• **Task data**
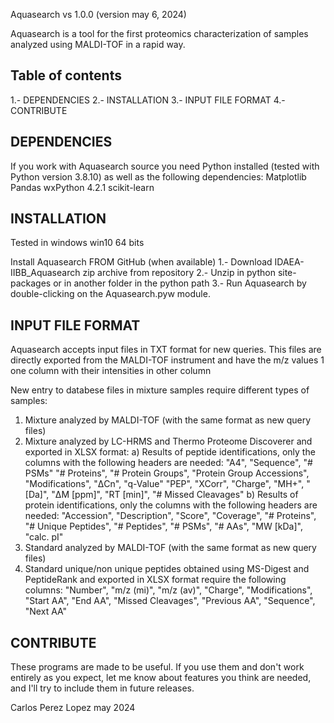 Aquasearch vs 1.0.0 (version may 6, 2024)

Aquasearch is a tool for the first proteomics characterization of samples analyzed 
using MALDI-TOF in a rapid way. 

Table of contents
-----------------
1.- DEPENDENCIES
2.- INSTALLATION
3.- INPUT FILE FORMAT
4.- CONTRIBUTE


DEPENDENCIES
----------------
If you work with Aquasearch source you need Python installed (tested with Python
version 3.8.10) as well as the following dependencies:
    Matplotlib
    Pandas 
    wxPython 4.2.1
    scikit-learn


INSTALLATION
----------------
 Tested in windows win10 64 bits

Install Aquasearch FROM GitHub (when available)
    1.- Download IDAEA-IIBB_Aquasearch zip archive from repository
    2.- Unzip in python site-packages or in another folder in the python path
    3.- Run Aquasearch by double-clicking on the Aquasearch.pyw module.
    

INPUT FILE FORMAT
-------------------------------------
Aquasearch accepts input files in TXT format for new queries. This files are directly
exported from the MALDI-TOF instrument and have the m/z values 1 one column with 
their intensities in other column

New entry to databese files in mixture samples require different types of samples:
  1. Mixture analyzed by MALDI-TOF (with the same format as new query files)
  2. Mixture analyzed by LC-HRMS and Thermo Proteome Discoverer and exported in XLSX format:
       a) Results of peptide identifications, only the columns with the following
          headers are needed: "A4", "Sequence", "# PSMs" "# Proteins", "# Protein Groups",
          "Protein Group Accessions", "Modifications", "ΔCn", "q-Value" "PEP", "XCorr",
          "Charge", "MH+", "[Da]", "ΔM [ppm]", "RT [min]", "# Missed Cleavages"
       b) Results of protein identifications, only the columns with the following
          headers are needed: "Accession", "Description", "Score", "Coverage", "# Proteins",
          "# Unique Peptides", "# Peptides", "# PSMs", "# AAs", "MW [kDa]", "calc. pI"
  3. Standard analyzed by MALDI-TOF (with the same format as new query files)
  4. Standard unique/non unique peptides obtained using MS-Digest and PeptideRank and exported
     in XLSX format require the following columns: "Number", "m/z (mi)", "m/z (av)", "Charge",
     "Modifications", "Start AA", "End AA", "Missed Cleavages", "Previous AA", "Sequence",
     "Next AA"


CONTRIBUTE
-----------

These programs are made to be useful. If you use them and don't work
entirely as you expect, let me know about features you think are needed, and
I'll try to include them in future releases.

Carlos Perez Lopez may 2024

• **Exercise**
Output only the lines running from the line with "2. Mixture analyzed" through the final line of the data, inclusive.

• **Answer for the task**
  2. Mixture analyzed by LC-HRMS and Thermo Proteome Discoverer and exported in XLSX format:
       a) Results of peptide identifications, only the columns with the following
          headers are needed: "A4", "Sequence", "# PSMs" "# Proteins", "# Protein Groups",
          "Protein Group Accessions", "Modifications", "ΔCn", "q-Value" "PEP", "XCorr",
          "Charge", "MH+", "[Da]", "ΔM [ppm]", "RT [min]", "# Missed Cleavages"
       b) Results of protein identifications, only the columns with the following
          headers are needed: "Accession", "Description", "Score", "Coverage", "# Proteins",
          "# Unique Peptides", "# Peptides", "# PSMs", "# AAs", "MW [kDa]", "calc. pI"
  3. Standard analyzed by MALDI-TOF (with the same format as new query files)
  4. Standard unique/non unique peptides obtained using MS-Digest and PeptideRank and exported
     in XLSX format require the following columns: "Number", "m/z (mi)", "m/z (av)", "Charge",
     "Modifications", "Start AA", "End AA", "Missed Cleavages", "Previous AA", "Sequence",
     "Next AA"


CONTRIBUTE
-----------

These programs are made to be useful. If you use them and don't work
entirely as you expect, let me know about features you think are needed, and
I'll try to include them in future releases.

Carlos Perez Lopez may 2024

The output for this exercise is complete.